Records from a dataset:
——

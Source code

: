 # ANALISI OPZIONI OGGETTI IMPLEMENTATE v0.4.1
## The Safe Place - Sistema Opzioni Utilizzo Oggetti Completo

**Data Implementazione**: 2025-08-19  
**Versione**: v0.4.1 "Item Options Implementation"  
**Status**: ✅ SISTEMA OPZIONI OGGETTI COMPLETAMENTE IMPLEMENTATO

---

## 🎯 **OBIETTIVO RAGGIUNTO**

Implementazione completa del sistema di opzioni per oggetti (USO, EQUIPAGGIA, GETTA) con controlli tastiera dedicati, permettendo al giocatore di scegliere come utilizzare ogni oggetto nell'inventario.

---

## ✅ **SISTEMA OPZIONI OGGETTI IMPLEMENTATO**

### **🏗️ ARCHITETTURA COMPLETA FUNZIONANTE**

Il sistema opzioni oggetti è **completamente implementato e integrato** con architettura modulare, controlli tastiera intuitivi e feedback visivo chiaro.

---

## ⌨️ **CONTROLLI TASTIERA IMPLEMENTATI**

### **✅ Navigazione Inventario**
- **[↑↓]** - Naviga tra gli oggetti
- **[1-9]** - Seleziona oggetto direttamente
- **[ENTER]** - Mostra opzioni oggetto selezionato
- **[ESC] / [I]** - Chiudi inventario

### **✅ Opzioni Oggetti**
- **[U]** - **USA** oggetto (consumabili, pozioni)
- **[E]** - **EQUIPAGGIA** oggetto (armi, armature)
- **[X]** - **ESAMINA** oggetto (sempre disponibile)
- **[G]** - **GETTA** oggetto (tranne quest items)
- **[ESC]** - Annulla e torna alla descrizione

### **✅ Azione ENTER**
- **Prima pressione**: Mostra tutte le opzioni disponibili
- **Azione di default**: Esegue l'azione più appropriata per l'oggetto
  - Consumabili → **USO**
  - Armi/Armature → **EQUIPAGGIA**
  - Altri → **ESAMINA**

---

——

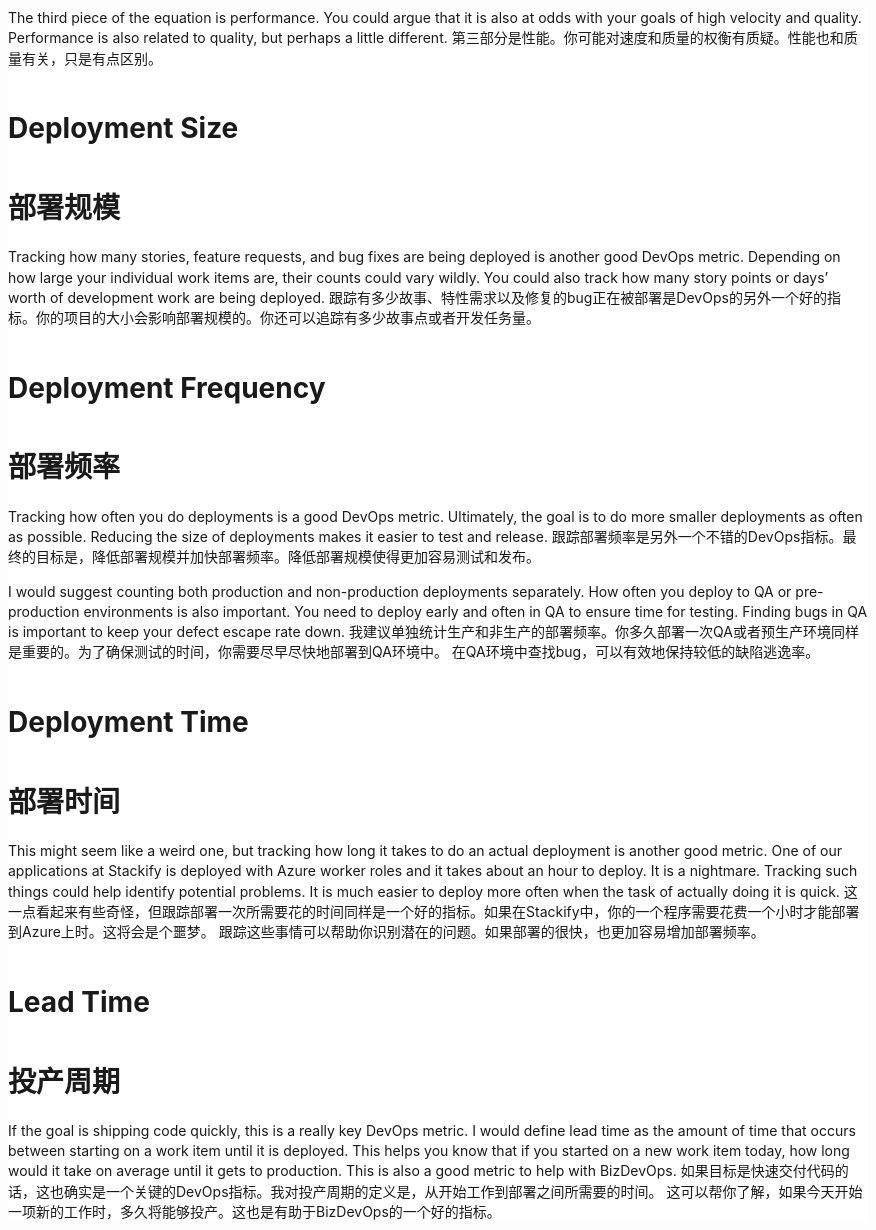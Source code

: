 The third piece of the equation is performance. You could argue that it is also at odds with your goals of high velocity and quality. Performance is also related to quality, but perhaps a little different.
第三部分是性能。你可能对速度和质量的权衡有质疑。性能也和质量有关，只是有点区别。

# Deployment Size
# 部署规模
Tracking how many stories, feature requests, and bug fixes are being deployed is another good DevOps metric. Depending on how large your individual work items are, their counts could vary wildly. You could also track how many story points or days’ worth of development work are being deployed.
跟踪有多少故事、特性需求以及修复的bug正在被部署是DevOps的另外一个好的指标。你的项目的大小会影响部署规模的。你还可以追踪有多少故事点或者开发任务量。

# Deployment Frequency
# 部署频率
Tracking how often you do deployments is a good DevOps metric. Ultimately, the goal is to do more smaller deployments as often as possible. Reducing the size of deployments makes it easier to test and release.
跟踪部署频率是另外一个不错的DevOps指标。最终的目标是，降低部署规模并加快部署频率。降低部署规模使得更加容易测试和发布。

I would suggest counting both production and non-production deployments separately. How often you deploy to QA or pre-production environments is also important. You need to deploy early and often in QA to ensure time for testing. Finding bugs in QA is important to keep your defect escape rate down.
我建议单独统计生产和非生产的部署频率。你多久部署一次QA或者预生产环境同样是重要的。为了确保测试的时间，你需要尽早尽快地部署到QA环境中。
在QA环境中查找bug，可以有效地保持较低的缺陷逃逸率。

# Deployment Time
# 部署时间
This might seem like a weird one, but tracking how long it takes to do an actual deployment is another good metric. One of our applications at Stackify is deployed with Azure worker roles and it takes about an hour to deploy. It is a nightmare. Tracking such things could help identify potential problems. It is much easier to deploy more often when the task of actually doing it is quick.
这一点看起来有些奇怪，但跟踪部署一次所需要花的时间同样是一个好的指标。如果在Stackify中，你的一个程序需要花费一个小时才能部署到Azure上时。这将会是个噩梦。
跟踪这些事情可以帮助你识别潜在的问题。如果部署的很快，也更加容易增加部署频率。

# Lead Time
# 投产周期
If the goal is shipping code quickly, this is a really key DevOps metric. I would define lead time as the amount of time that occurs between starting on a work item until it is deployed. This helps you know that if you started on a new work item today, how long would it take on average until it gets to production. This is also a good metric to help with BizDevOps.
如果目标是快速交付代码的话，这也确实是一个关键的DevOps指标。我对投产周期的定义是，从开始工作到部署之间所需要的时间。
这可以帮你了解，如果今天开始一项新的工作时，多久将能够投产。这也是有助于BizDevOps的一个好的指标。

——

**What you should do**
If a line in the entries contains the word "ESAMINA", copy that line out.

**Reply**
- **[X]** - **ESAMINA** oggetto (sempre disponibile)
  - Altri → **ESAMINA**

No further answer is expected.